About this task
Word for word, restate all the records; images are not part of the copy.

►

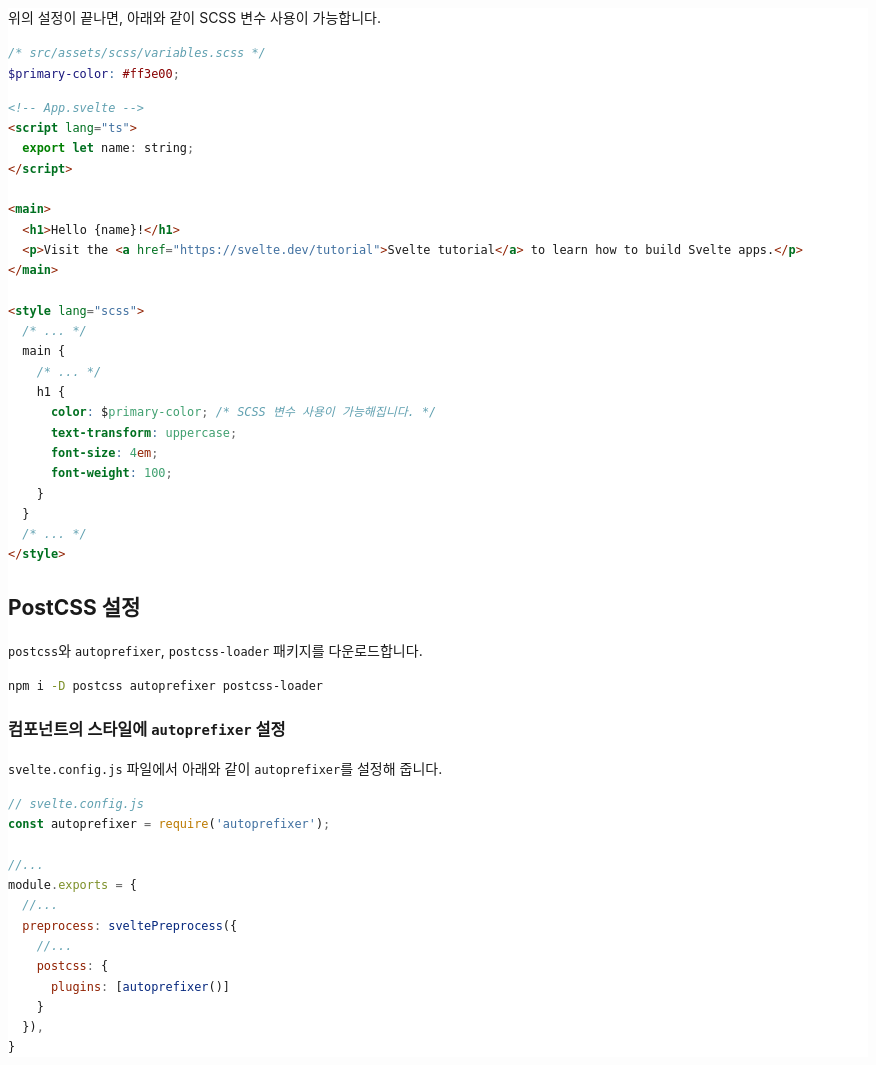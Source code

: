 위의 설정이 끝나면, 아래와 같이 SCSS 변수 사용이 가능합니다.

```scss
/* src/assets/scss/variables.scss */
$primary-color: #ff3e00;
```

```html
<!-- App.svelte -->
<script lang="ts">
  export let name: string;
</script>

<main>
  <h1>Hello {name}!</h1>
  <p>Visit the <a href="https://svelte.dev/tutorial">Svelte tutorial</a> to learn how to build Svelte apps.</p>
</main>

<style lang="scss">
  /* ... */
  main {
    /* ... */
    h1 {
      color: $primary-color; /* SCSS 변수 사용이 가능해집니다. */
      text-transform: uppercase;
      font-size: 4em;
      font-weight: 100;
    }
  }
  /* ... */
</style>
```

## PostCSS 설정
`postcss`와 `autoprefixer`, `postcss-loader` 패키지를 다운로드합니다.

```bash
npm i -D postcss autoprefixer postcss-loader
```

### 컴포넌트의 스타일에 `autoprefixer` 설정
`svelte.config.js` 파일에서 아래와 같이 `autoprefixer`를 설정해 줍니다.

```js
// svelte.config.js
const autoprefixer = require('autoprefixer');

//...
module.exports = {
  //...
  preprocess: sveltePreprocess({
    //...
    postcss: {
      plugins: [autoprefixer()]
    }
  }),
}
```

◄

Response area
Source code

: 위의 설정이 끝나면, 아래와 같이 SCSS 변수 사용이 가능합니다.

```scss
/* src/assets/scss/variables.scss */
$primary-color: #ff3e00;
```

```html
<!-- App.svelte -->
<script lang="ts">
  export let name: string;
</script>

<main>
  <h1>Hello {name}!</h1>
  <p>Visit the <a href="https://svelte.dev/tutorial">Svelte tutorial</a> to learn how to build Svelte apps.</p>
</main>

<style lang="scss">
  /* ... */
  main {
    /* ... */
    h1 {
      color: $primary-color; /* SCSS 변수 사용이 가능해집니다. */
      text-transform: uppercase;
      font-size: 4em;
      font-weight: 100;
    }
  }
  /* ... */
</style>
```

## PostCSS 설정
`postcss`와 `autoprefixer`, `postcss-loader` 패키지를 다운로드합니다.

```bash
npm i -D postcss autoprefixer postcss-loader
```

### 컴포넌트의 스타일에 `autoprefixer` 설정
`svelte.config.js` 파일에서 아래와 같이 `autoprefixer`를 설정해 줍니다.

```js
// svelte.config.js
const autoprefixer = require('autoprefixer');

//...
module.exports = {
  //...
  preprocess: sveltePreprocess({
    //...
    postcss: {
      plugins: [autoprefixer()]
    }
  }),
}
```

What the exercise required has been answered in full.